Observe that [tex]y=\pm x[/tex] form a level curve for the surface in question. This means that if we substitute [tex]y=x[/tex] or [tex]y=-x[/tex] in to the equation for the surface, then [tex]z=f(x,y)=c[/tex] is a constant.
This is only true for the surface in option A.
- [tex]z = x^2 - y^2 + 6[/tex]
[tex]y = x \implies z = x^2 - x^2 + 6 \implies z = 6[/tex]
[tex]y = -x \implies z = x^2 - (-x)^2 + 6 \implies z = 6[/tex]
[tex]z[/tex] is constant, so both of [tex]y=\pm x[/tex] are level curves.
- [tex]z^2 = x + y + 6[/tex]
[tex]y=x \implies z^2 = x + x + 6 \implies z = \pm\sqrt{2x + 6}[/tex]

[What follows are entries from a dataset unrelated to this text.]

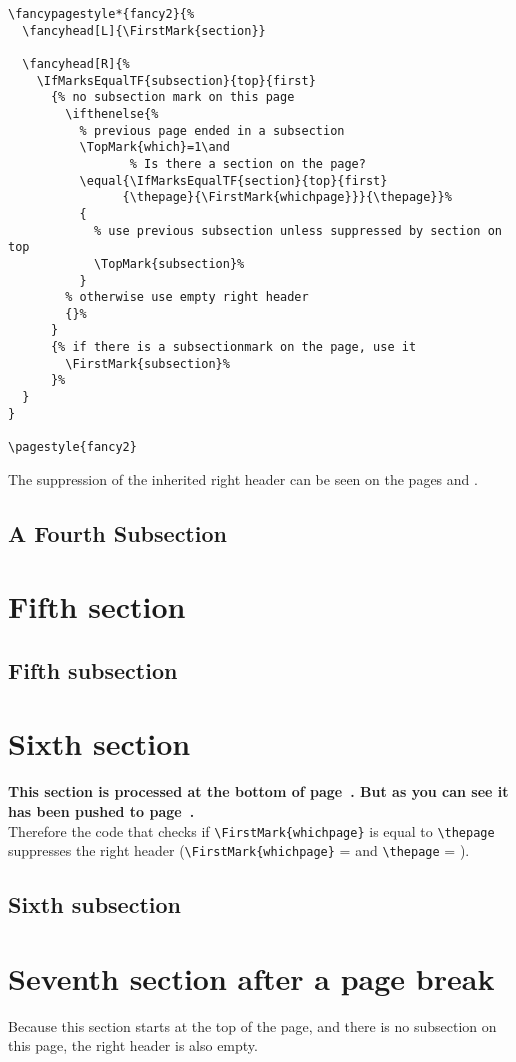 \documentclass{article}
\begin{document}
\begin{verbatim}
\fancypagestyle*{fancy2}{%
  \fancyhead[L]{\FirstMark{section}}

  \fancyhead[R]{%
    \IfMarksEqualTF{subsection}{top}{first}
      {% no subsection mark on this page
        \ifthenelse{%
          % previous page ended in a subsection
          \TopMark{which}=1\and
                 % Is there a section on the page?
          \equal{\IfMarksEqualTF{section}{top}{first}
                {\thepage}{\FirstMark{whichpage}}}{\thepage}}%
          {
            % use previous subsection unless suppressed by section on top
            \TopMark{subsection}%
          }
        % otherwise use empty right header
        {}%
      }
      {% if there is a subsectionmark on the page, use it
        \FirstMark{subsection}%
      }%
  }
}

\pagestyle{fancy2}
\end{verbatim}

The suppression of the inherited right header can be seen on the pages \pageref{sec:push} and \pageref{sec:newpage}.

\medskip

\lipsum[1-3]

\subsection{A Fourth Subsection}

\lipsum[8-11]

\section{Fifth section}

\lipsum[1-7]

\subsection{Fifth subsection}

\lipsum[8-17]

\section{Sixth section}
\label{sec:push}

{\bfseries This section is processed at the bottom of page~\thethispage. But as you can see it has been pushed to page~\pageref{sec:push}.}\\
Therefore the code that checks if \verb|\FirstMark{whichpage}| is equal to \verb|\thepage| suppresses the right header
(\verb|\FirstMark{whichpage}| = \thethispage{} and  \verb|\thepage| = \pageref{sec:push}).

\medskip

\lipsum[1-6]

\subsection{Sixth subsection}

\lipsum[7]

\newpage
\section{Seventh section after a page break}
\label{sec:newpage}

Because this section starts at the top of the page, and there is no subsection on this page, the right header is also empty.

\medskip

\lipsum[8-10]
\end{document}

[tex]y=-x \implies z^2 = x + (-x) + 6 \implies z = \pm\sqrt6[/tex]
[tex]y=x[/tex] is not a level curve.
- [tex]z = \sqrt{x^2 + y^2 + 6}[/tex]
[tex]y = x \implies z = \sqrt{x^2 + x^2 + 6} = \sqrt{2x^2 + 6}[/tex]
[tex]y = -x \implies z = \sqrt{x^2 + (-x)^2 + 6} = \sqrt{2x^2 + 6}[/tex]
Neither are level curves.
- [tex]z = \sqrt{x^2 + y^2}[/tex]
[tex]y = x \implies z = \sqrt{x^2 + x^2} = \sqrt2 |x|[/tex]
[tex]y=-x \implies z = \sqrt{x^2 + (-x)^2} = \sqrt2 |x|[/tex]
Again, neither are level curves.